Lun 27 Mai 2019 - 17:05

L'accompagner ? Elvis est réticent. De nature, il privilégie toujours la négation; dans ce cas de figure a fortiori. Voilà bien longtemps qu'il n'a pas encouru d'interaction pacifique avec ses semblables. Il est comme pris au dépourvu même si cela ne se voit pas. Il s'abrite derrière ce masque sans même en avoir conscience, parce qu'il a oublié comment s'en départir. Tandis qu'il dévisage la jeune femme, son regard ne dégage aucune émotion spécifique. L'étonnement caressé par l'imprévu demeure dompté, emprisonné derrière le poids de la vie qui l'écrase comme un vieux meuble. Elle n'a pas l'air bien farouche, ou hostile. Ni plus dotée de flair pour venir oser la rencontre avec lui. À moins qu'il ne soit pas si effrayant qu'il se l'imagine. Et si tout cela était uniquement dans sa tête ? Cette idée ne l'émeut guère. Il est presque sûr d'être fou, et convaincu que cela ne change rien de nos jours.
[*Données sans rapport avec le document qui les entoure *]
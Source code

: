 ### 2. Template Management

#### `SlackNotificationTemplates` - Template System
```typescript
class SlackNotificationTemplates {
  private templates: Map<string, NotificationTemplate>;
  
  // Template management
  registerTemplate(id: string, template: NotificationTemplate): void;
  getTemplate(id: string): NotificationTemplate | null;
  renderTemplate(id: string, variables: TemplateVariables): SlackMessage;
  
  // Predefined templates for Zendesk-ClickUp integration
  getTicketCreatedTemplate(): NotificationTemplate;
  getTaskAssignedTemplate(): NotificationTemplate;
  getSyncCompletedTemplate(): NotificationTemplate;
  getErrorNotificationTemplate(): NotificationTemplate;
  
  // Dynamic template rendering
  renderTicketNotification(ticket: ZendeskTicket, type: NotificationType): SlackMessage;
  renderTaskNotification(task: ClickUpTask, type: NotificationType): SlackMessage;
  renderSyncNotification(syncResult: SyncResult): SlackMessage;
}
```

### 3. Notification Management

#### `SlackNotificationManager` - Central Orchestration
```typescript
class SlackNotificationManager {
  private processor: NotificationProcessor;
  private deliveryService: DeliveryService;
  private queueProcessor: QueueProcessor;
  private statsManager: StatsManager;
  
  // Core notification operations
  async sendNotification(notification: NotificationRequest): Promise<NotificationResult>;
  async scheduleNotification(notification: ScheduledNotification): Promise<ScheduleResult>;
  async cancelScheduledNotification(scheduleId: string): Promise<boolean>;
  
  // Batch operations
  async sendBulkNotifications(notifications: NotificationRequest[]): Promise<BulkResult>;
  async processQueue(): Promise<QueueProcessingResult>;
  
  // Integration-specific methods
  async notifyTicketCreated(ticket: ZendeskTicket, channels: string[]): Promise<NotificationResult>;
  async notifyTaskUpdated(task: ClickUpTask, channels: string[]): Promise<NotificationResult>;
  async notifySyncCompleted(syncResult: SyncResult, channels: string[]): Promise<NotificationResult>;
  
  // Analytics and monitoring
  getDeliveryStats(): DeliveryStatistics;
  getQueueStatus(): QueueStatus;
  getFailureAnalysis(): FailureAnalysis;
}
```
Pourtant, il s'essaye à la nouveauté pour s'extirper de l'apathie, c'est son combat, alors il lâche une moue sauvage qui s'apparente à un accord. Il tente d'obliquer vers le Oui. C'est comme essayer de faire pivoter un monument par la force d'un seul homme. C'est épuisant mais avec un peu d'acharnement, on est convaincu d'avoir senti l'édifice frémir quand bien même ce n'est pas le cas. Et puis, même s'il se risque à la politesse, dans un coin de sa tête rôde toujours l'idée tenace que chaque individu a quelque chose à se reprocher, la gonze incluse, et elle lui donnera peut-être raison. Son œil inquisiteur n'est plus braqué sur le monde mais il est des certitudes dont il est dur de se défaire.

Il frotte ses pognes lacérées contre son jean et les range dans leurs poches pour masquer les filets de sang qui ruissellent discrètement. Quelque part, effrayer l'inconnue répondrait à une banale logique mais puisqu'elle l'a interpelé, autant pousser la curiosité jusqu'à se montrer sous un bon jour. Qui sait, peut-être même se hasarder à dévier de son morne quotidien fait-il partie de la destination à atteindre ?

La jeune téméraire désigne le chemin à suivre, ils marchent. Le silence pourrait devenir gênant. Et puis, quitte à oser l'aventure d'une rencontre impromptue, autant le faire bien.

Il se souvient des quelques rudiments répondant aux codes de la vie en société. Il tente une ouverture courtoise :

Qu'êtes-vous venue faire sur cette ile ? C'est pas exactement l'adresse à touriste ici.

Très classique certes, téléphoné. Il ne dégage pas vraiment l'empathie de celui qui aime bavarder, n'a aucun talent d'orateur. Sa voix ne chante pas, son regard n'exprime pas la moindre curiosité mais il y met du cœur. Dans un sens, se trouver aussi mauvais pour un exercice aussi simple que la discussion l'atterre. D'un autre côté, il savait en s'engageant sur ce chemin-là qu'il était un vrai cancre, et il s'efforce quand-même de faire bonne figure.

C'est bien Elvis. Y'a du mieux. C'est quand les actions réclament le plus d'effort qu'elles gagnent en valeur, il en a la certitude.